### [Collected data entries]
###

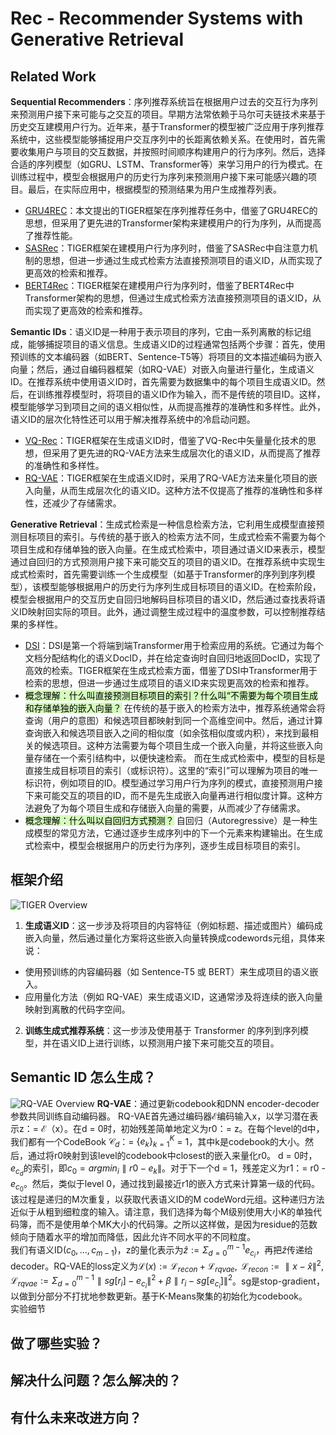 # Rec - Recommender Systems with Generative Retrieval

## Related Work
**Sequential Recommenders**：序列推荐系统旨在根据用户过去的交互行为序列来预测用户接下来可能与之交互的项目。早期方法常依赖于马尔可夫链技术来基于历史交互建模用户行为。近年来，基于Transformer的模型被广泛应用于序列推荐系统中，这些模型能够捕捉用户交互序列中的长距离依赖关系。在使用时，首先需要收集用户与项目的交互数据，并按照时间顺序构建用户的行为序列。然后，选择合适的序列模型（如GRU、LSTM、Transformer等）来学习用户的行为模式。在训练过程中，模型会根据用户的历史行为序列来预测用户接下来可能感兴趣的项目。最后，在实际应用中，根据模型的预测结果为用户生成推荐列表。  
- [GRU4REC](https://arxiv.org/abs/1511.06939)：本文提出的TIGER框架在序列推荐任务中，借鉴了GRU4REC的思想，但采用了更先进的Transformer架构来建模用户的行为序列，从而提高了推荐性能。
- [SASRec](https://arxiv.org/abs/1808.09781)：TIGER框架在建模用户行为序列时，借鉴了SASRec中自注意力机制的思想，但进一步通过生成式检索方法直接预测项目的语义ID，从而实现了更高效的检索和推荐。
- [BERT4Rec](https://arxiv.org/pdf/1904.06690v2)：TIGER框架在建模用户行为序列时，借鉴了BERT4Rec中Transformer架构的思想，但通过生成式检索方法直接预测项目的语义ID，从而实现了更高效的检索和推荐。
  
**Semantic IDs**：语义ID是一种用于表示项目的序列，它由一系列离散的标记组成，能够捕捉项目的语义信息。生成语义ID的过程通常包括两个步骤：首先，使用预训练的文本编码器（如BERT、Sentence-T5等）将项目的文本描述编码为嵌入向量；然后，通过自编码器框架（如RQ-VAE）对嵌入向量进行量化，生成语义ID。在推荐系统中使用语义ID时，首先需要为数据集中的每个项目生成语义ID。然后，在训练推荐模型时，将项目的语义ID作为输入，而不是传统的项目ID。这样，模型能够学习到项目之间的语义相似性，从而提高推荐的准确性和多样性。此外，语义ID的层次化特性还可以用于解决推荐系统中的冷启动问题。
- [VQ-Rec](https://arxiv.org/abs/2210.12316)：TIGER框架在生成语义ID时，借鉴了VQ-Rec中矢量量化技术的思想，但采用了更先进的RQ-VAE方法来生成层次化的语义ID，从而提高了推荐的准确性和多样性。
- [RQ-VAE](https://arxiv.org/abs/2107.03312)：TIGER框架在生成语义ID时，采用了RQ-VAE方法来量化项目的嵌入向量，从而生成层次化的语义ID。这种方法不仅提高了推荐的准确性和多样性，还减少了存储需求。

**Generative Retrieval**：生成式检索是一种信息检索方法，它利用生成模型直接预测目标项目的索引。与传统的基于嵌入的检索方法不同，生成式检索不需要为每个项目生成和存储单独的嵌入向量。在生成式检索中，项目通过语义ID来表示，模型通过自回归的方式预测用户接下来可能交互的项目的语义ID。在推荐系统中实现生成式检索时，首先需要训练一个生成模型（如基于Transformer的序列到序列模型），该模型能够根据用户的历史行为序列生成目标项目的语义ID。在检索阶段，模型会根据用户的交互历史自回归地解码目标项目的语义ID，然后通过查找表将语义ID映射回实际的项目。此外，通过调整生成过程中的温度参数，可以控制推荐结果的多样性。
- [DSI](https://arxiv.org/abs/2202.06991)：DSI是第一个将端到端Transformer用于检索应用的系统。它通过为每个文档分配结构化的语义DocID，并在给定查询时自回归地返回DocID，实现了高效的检索。TIGER框架在生成式检索方面，借鉴了DSI中Transformer用于检索的思想，但进一步通过生成项目的语义ID来实现更高效的检索和推荐。
- <span style="background: #d4fcbc; color: black;">概念理解：什么叫直接预测目标项目的索引？什么叫“不需要为每个项目生成和存储单独的嵌入向量？</span>
  在传统的基于嵌入的检索方法中，推荐系统通常会将查询（用户的意图）和候选项目都映射到同一个高维空间中。然后，通过计算查询嵌入和候选项目嵌入之间的相似度（如余弦相似度或内积），来找到最相关的候选项目。这种方法需要为每个项目生成一个嵌入向量，并将这些嵌入向量存储在一个索引结构中，以便快速检索。
  而在生成式检索中，模型的目标是直接生成目标项目的索引（或标识符）。这里的“索引”可以理解为项目的唯一标识符，例如项目的ID。模型通过学习用户行为序列的模式，直接预测用户接下来可能交互的项目的ID，而不是先生成嵌入向量再进行相似度计算。这种方法避免了为每个项目生成和存储嵌入向量的需要，从而减少了存储需求。
- <span style="background: #d4fcbc; color: black;">概念理解：什么叫以自回归方式预测？</span>
  自回归（Autoregressive）是一种生成模型的常见方法，它通过逐步生成序列中的下一个元素来构建输出。在生成式检索中，模型会根据用户的历史行为序列，逐步生成目标项目的索引。

## 框架介绍
![TIGER Overview](images/genrec-google-overview.png)
1. **生成语义ID**：这一步涉及将项目的内容特征（例如标题、描述或图片）编码成嵌入向量，然后通过量化方案将这些嵌入向量转换成codewords元组，具体来说：
  - 使用预训练的内容编码器（如 Sentence-T5 或 BERT）来生成项目的语义嵌入。
  - 应用量化方法（例如 RQ-VAE）来生成语义ID，这通常涉及将连续的嵌入向量映射到离散的代码字空间。
2. **训练生成式推荐系统**：这一步涉及使用基于 Transformer 的序列到序列模型，并在语义ID上进行训练，以预测用户接下来可能交互的项目。
## Semantic ID 怎么生成？
![RQ-VAE Overview](images/RQ-VAE.png)
**RQ-VAE**：通过更新codebook和DNN encoder-decoder参数共同训练自动编码器。
RQ-VAE首先通过编码器$\mathcal{E}$编码输入x，以学习潜在表示z：= $\mathcal{E}$（x）。在d = 0时，初始残差简单地定义为r0：= z。在每个level的d中，我们都有一个CodeBook $\mathcal{C}_d$：= $\{e_k\}_{k=1}^{K}$ = 1，其中k是codebook的大小。然后，通过将r0映射到该level的codebook中closest的嵌入来量化r0。 d = 0时，$e_{c_d}$的索引，即$c_0 = arg min_{i}∥r0-e_{k}∥$。对于下一个d = 1，残差定义为r1：= r0  -  $e_{c_0}$。然后，类似于level 0，通过找到最接近r1的嵌入方式来计算第一级的代码。该过程是递归的M次重复，以获取代表语义ID的M codeWord元组。这种递归方法近似于从粗到细粒度的输入。请注意，我们选择为每个M级别使用大小K的单独代码簿，而不是使用单个MK大小的代码簿。之所以这样做，是因为residue的范数倾向于随着水平的增加而降低，因此允许不同水平的不同粒度。  
我们有语义ID$(c_0,...,c_{m-1})$，z的量化表示为$\hat{z}:=\Sigma^{m-1}_{d=0}e_{c_i}$，再把$\hat{z}$传递给decoder。RQ-VAE的loss定义为$\mathcal{L}(x):=\mathcal{L}_{recon}+\mathcal{L}_{rqvae},\text{     } \mathcal{L}_{recon}:=∥x-\hat{x}∥^2,\mathcal{L}_{rqvae}:=\Sigma^{m-1}_{d=0}∥sg[r_i]-e_{c_i}∥^2+\beta∥r_i-sg[e_{c_i}]∥^2$。sg是stop-gradient，以做到分部分不打扰地参数更新。基于K-Means聚集的初始化为codebook。  
实验细节
## 做了哪些实验？

## 解决什么问题？怎么解决的？

## 有什么未来改进方向？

###

### [Exercise]
Given the data above, which lines hold the string "概念理解"? Return them.

### [Exercise answer]
- <span style="background: #d4fcbc; color: black;">概念理解：什么叫直接预测目标项目的索引？什么叫“不需要为每个项目生成和存储单独的嵌入向量？</span>
- <span style="background: #d4fcbc; color: black;">概念理解：什么叫以自回归方式预测？</span>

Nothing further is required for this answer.